• Task item: The job is to find each line in the entries holding the string "report" and copy that line.

• Data section:
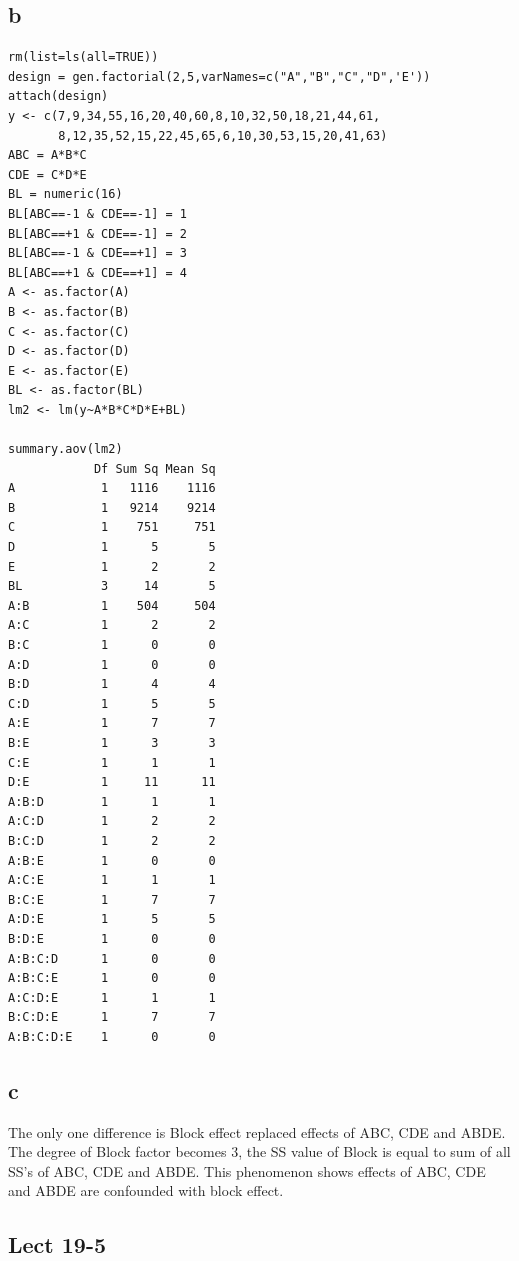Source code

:\documentclass[11pt,letterpaper]{article}
\begin{document}
\subsection*{b}
\begin{verbatim}
rm(list=ls(all=TRUE))
design = gen.factorial(2,5,varNames=c("A","B","C","D",'E'))
attach(design)
y <- c(7,9,34,55,16,20,40,60,8,10,32,50,18,21,44,61,
       8,12,35,52,15,22,45,65,6,10,30,53,15,20,41,63)
ABC = A*B*C 
CDE = C*D*E
BL = numeric(16)
BL[ABC==-1 & CDE==-1] = 1
BL[ABC==+1 & CDE==-1] = 2
BL[ABC==-1 & CDE==+1] = 3
BL[ABC==+1 & CDE==+1] = 4
A <- as.factor(A)
B <- as.factor(B)
C <- as.factor(C)
D <- as.factor(D)
E <- as.factor(E)
BL <- as.factor(BL)
lm2 <- lm(y~A*B*C*D*E+BL)

summary.aov(lm2)
            Df Sum Sq Mean Sq
A            1   1116    1116
B            1   9214    9214
C            1    751     751
D            1      5       5
E            1      2       2
BL           3     14       5
A:B          1    504     504
A:C          1      2       2
B:C          1      0       0
A:D          1      0       0
B:D          1      4       4
C:D          1      5       5
A:E          1      7       7
B:E          1      3       3
C:E          1      1       1
D:E          1     11      11
A:B:D        1      1       1
A:C:D        1      2       2
B:C:D        1      2       2
A:B:E        1      0       0
A:C:E        1      1       1
B:C:E        1      7       7
A:D:E        1      5       5
B:D:E        1      0       0
A:B:C:D      1      0       0
A:B:C:E      1      0       0
A:C:D:E      1      1       1
B:C:D:E      1      7       7
A:B:C:D:E    1      0       0
\end{verbatim}

\subsection*{c}
\noindent The only one difference is Block effect replaced effects of ABC, CDE and ABDE. The degree of Block factor becomes 3, the SS value of Block is equal to sum of all SS's of ABC, CDE and ABDE. This phenomenon shows effects of ABC, CDE and ABDE are confounded with block effect. 

\newpage
\subsection*{Lect 19-5}
\end{document}
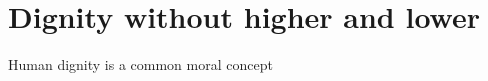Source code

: 
\chapter{Dignity without higher and lower}
\label{chap:dignity}

Human dignity is a common moral concept \citep{kant}
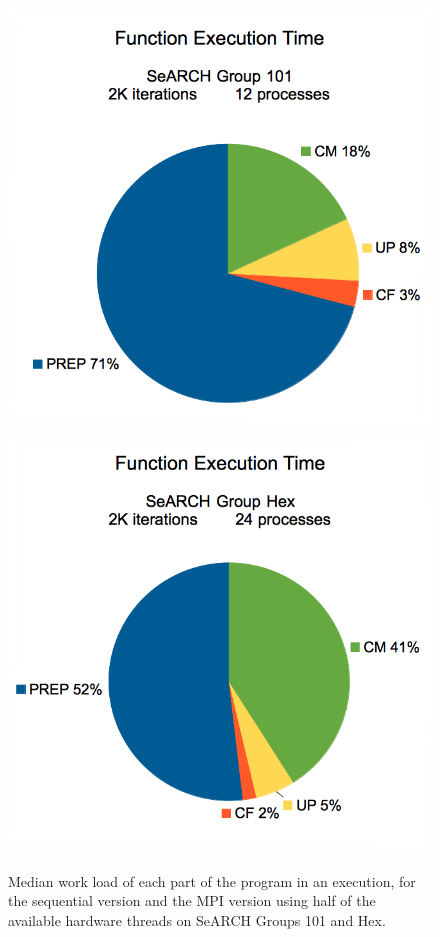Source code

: \begin{figure}[!p]
\begin{center}
		\includegraphics[width=\columnwidth]{report.may/images/load12101.png}
		\includegraphics[width=\columnwidth]{report.may/images/load24hex.png}
	\end{center}
	\caption[Work loads]{Median work load of each part of the program in an execution, for the sequential version and the MPI version using half of the available hardware threads on SeARCH Groups 101 and Hex.}
	\label{fig:load1}
\end{figure}

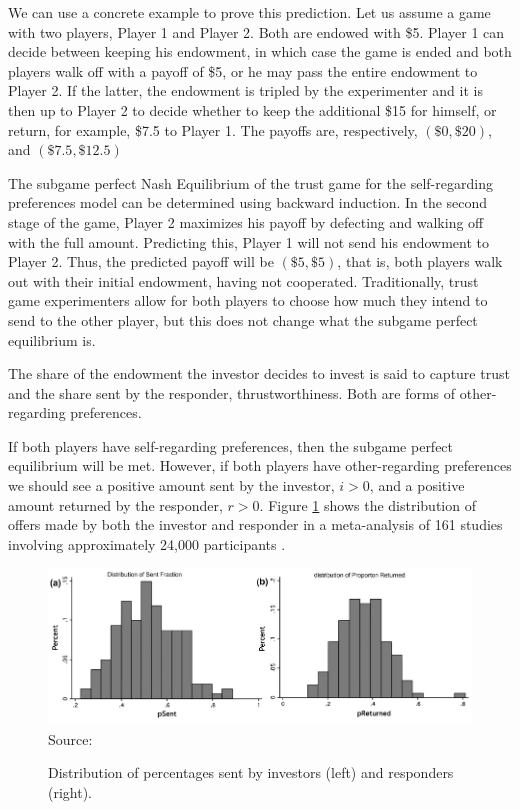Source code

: \documentclass[12pt]{article}
\begin{document}
We can use a concrete example to prove this prediction. Let us assume a game with two players, Player 1 and Player 2. Both are endowed with \$5. Player 1 can decide between keeping his endowment, in which case the game is ended and both players walk off with a payoff of \$5, or he may pass the entire endowment to Player 2. If the latter, the endowment is tripled by the experimenter and it is then up to Player 2 to decide whether to keep the additional \$15 for himself, or return, for example, \$7.5 to Player 1. The payoffs are, respectively, $\left( \$ 0, \$20 \right)$, and  $\left( \$ 7.5, \$12.5 \right)$

The subgame perfect Nash Equilibrium of the trust game for the self-regarding preferences model can be determined using backward induction. In the second stage of the game, Player 2 maximizes his payoff by defecting and walking off with the full amount. Predicting this, Player 1 will not send his endowment to Player 2. Thus, the predicted payoff will be $\left (\$5,\$5 \right)$, that is, both players walk out with their initial endowment, having not cooperated. Traditionally, trust game experimenters allow for both players to choose how much they intend to send to the other player, but this does not change what the subgame perfect equilibrium is. 

The share of the endowment the investor decides to invest is said to capture trust and the share sent by the responder, thrustworthiness. Both are forms of other-regarding preferences.

If both players have self-regarding preferences, then the subgame perfect equilibrium will be met. However, if both players have other-regarding preferences we should see a positive amount sent by the investor, $i>0$, and a positive amount returned by the responder, $r>0$. Figure \ref{fig:turst1} shows the distribution of offers made by both the investor and responder in a meta-analysis of 161 studies involving approximately 24,000 participants \citep{Johnson2011}.
\\



\begin{figure}[H]
    \centering
    \caption{Distribution of percentages sent by investors (left) and responders (right).}
    \includegraphics[width=1\textwidth]{figure_trust1.png}
    Source: \cite{Johnson2011}
    \label{fig:turst1}
\end{figure}
\end{document}
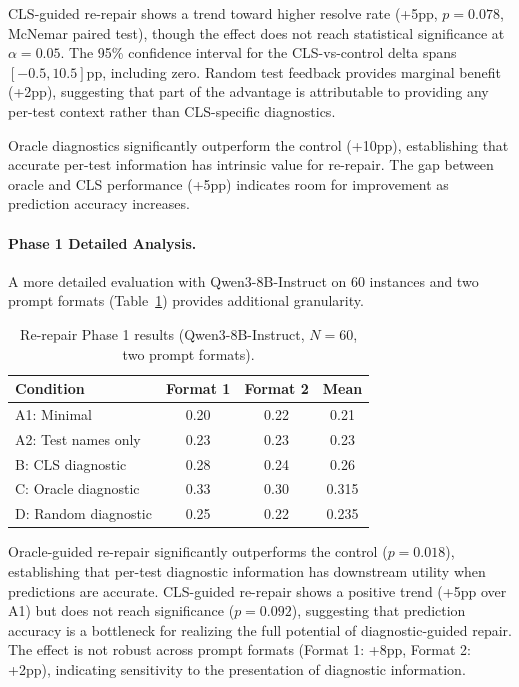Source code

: \documentclass[11pt]{article}
\begin{document}
CLS-guided re-repair shows a trend toward higher resolve rate (+5pp, $p=0.078$, McNemar paired test), though the effect does not reach statistical significance at $\alpha=0.05$. The 95\% confidence interval for the CLS-vs-control delta spans $[-0.5, 10.5]$pp, including zero. Random test feedback provides marginal benefit (+2pp), suggesting that part of the advantage is attributable to providing any per-test context rather than CLS-specific diagnostics.

Oracle diagnostics significantly outperform the control (+10pp), establishing that accurate per-test information has intrinsic value for re-repair. The gap between oracle and CLS performance (+5pp) indicates room for improvement as prediction accuracy increases.

\paragraph{Phase 1 Detailed Analysis.}
A more detailed evaluation with Qwen3-8B-Instruct on 60 instances and two prompt formats (Table~\ref{tab:rerepair-phase1}) provides additional granularity.

\begin{table}[t]
\centering
\caption{Re-repair Phase 1 results (Qwen3-8B-Instruct, $N=60$, two prompt formats).}
\label{tab:rerepair-phase1}
\begin{tabular}{lccc}
\toprule
Condition & Format 1 & Format 2 & Mean \\
\midrule
A1: Minimal & 0.20 & 0.22 & 0.21 \\
A2: Test names only & 0.23 & 0.23 & 0.23 \\
B: CLS diagnostic & 0.28 & 0.24 & 0.26 \\
C: Oracle diagnostic & 0.33 & 0.30 & 0.315 \\
D: Random diagnostic & 0.25 & 0.22 & 0.235 \\
\bottomrule
\end{tabular}
\end{table}

Oracle-guided re-repair significantly outperforms the control ($p=0.018$), establishing that per-test diagnostic information has downstream utility when predictions are accurate. CLS-guided re-repair shows a positive trend (+5pp over A1) but does not reach significance ($p=0.092$), suggesting that prediction accuracy is a bottleneck for realizing the full potential of diagnostic-guided repair. The effect is not robust across prompt formats (Format 1: +8pp, Format 2: +2pp), indicating sensitivity to the presentation of diagnostic information.
\end{document}
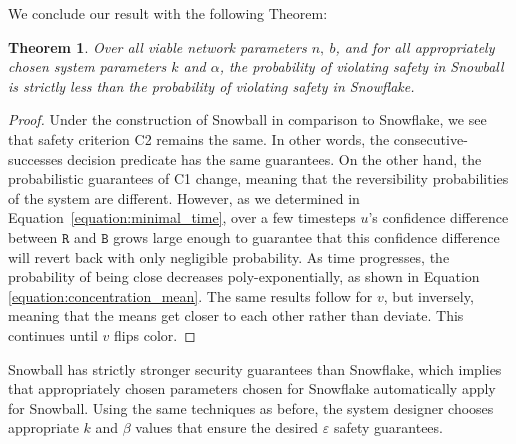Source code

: \documentclass[letterpaper,twocolumn,10pt]{article}
\newcommand{\tronly}[2]{#1}
\newtheorem{theorem}{Theorem}
\theoremstyle{definition}
\begin{document}
\begin{appendices}
\tronly{}{The details are provided in an accompanying technical report~\cite{avalanche}. The central result is as follows:}
We conclude our result with the following Theorem:
\begin{theorem}
Over all viable network parameters $n,\ b$, and for all appropriately chosen system parameters $k$ and $\alpha$, the probability of violating safety in Snowball is strictly less than the probability of violating safety in Snowflake.
\end{theorem}
\begin{proof}
Under the construction of Snowball in comparison to Snowflake, we see that safety criterion C2 remains the same. In other words, the consecutive-successes decision predicate has the same guarantees. 
On the other hand, the probabilistic guarantees of C1 change, meaning that the reversibility probabilities of the system are different. 
However, as we determined in Equation~\ref{equation:minimal_time}, over a few timesteps
$u$'s confidence difference between $\mathtt{R}$ and $\mathtt{B}$ grows large enough to guarantee that this confidence difference will revert back with only negligible probability.
As time progresses, the probability of being close decreases poly-exponentially, as shown in Equation \ref{equation:concentration_mean}. The same results follow for $v$, but inversely, meaning that the means get closer to each other rather than deviate. This continues until $v$ flips color. 
\end{proof}

\tronly{Snowball has strictly stronger security guarantees than Snowflake, which implies that appropriately chosen parameters chosen for Snowflake automatically apply for Snowball. Using the same techniques as before, the system designer chooses appropriate $k$ and $\beta$ values that ensure the desired $\varepsilon$ safety guarantees.}{}

% 


\end{appendices}
\end{document}
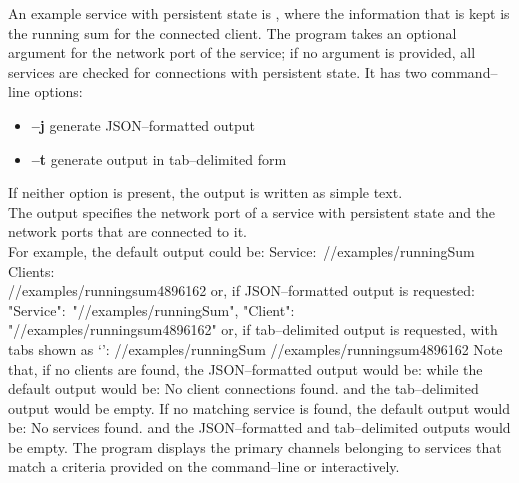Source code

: An example service with persistent state is
, where the information that is kept is the
running sum for the connected client.
The program takes an optional argument for the \yarp{} network port of the service; if no
argument is provided, all services are checked for connections with persistent state.
It has two command--line options:
\begin{itemize}
\item \textbf{--j} generate JSON--formatted output
\item \textbf{--t} generate output in tab--delimited form
\end{itemize}
If neither option is present, the output is written as simple text.\\

The output specifies the \yarp{} network port of a service with persistent state and the
\yarp{} network ports that are connected to it.\\

For example, the default output could be:
\outputBegin{}
Service:\ /\serviceName/examples/runningSum\\
\settowidth{\utilLen}{Cli}%
Clients:\\
\hspace*{\utilLen}/\clientName/examples/runningsum\textunderscore{}4896162
\outputEnd{}
or, if JSON--formatted output is requested:
\outputBegin{}
\openSq{} \textbraceleft{} "Service":\ "/\serviceName/examples/runningSum", "Client":\ \\
"/\clientName/examples/runningsum\textunderscore{}4896162" \textbraceright{} \closeSq
\outputEnd{}
or, if tab--delimited output is requested, with tabs shown as
`\texttt{\boldmath{$\vdash$}}':
\outputBegin{}
/\serviceName/examples/runningSum\pseudotab{}%
/\clientName/examples/runningsum\textunderscore{}4896162
\outputEnd{}
Note that, if no clients are found, the JSON--formatted output would be:
\outputBegin{}
\sqPair
\outputEnd{}
while the default output would be:
\outputBegin{}
No client connections found.
\outputEnd{}
and the tab--delimited output would be empty.
If no matching service is found, the default output would be:
\outputBegin{}
No services found.
\outputEnd{}
and the JSON--formatted and tab--delimited outputs would be empty.
The program  displays the primary channels belonging to
services that match a criteria provided on the command--line or interactively.\\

• Output:
		\includegraphics[width=\columnwidth]{report.may/images/load12101.png}
		\includegraphics[width=\columnwidth]{report.may/images/load24hex.png}
\tronly{}{The details are provided in an accompanying technical report~\cite{avalanche}. The central result is as follows:}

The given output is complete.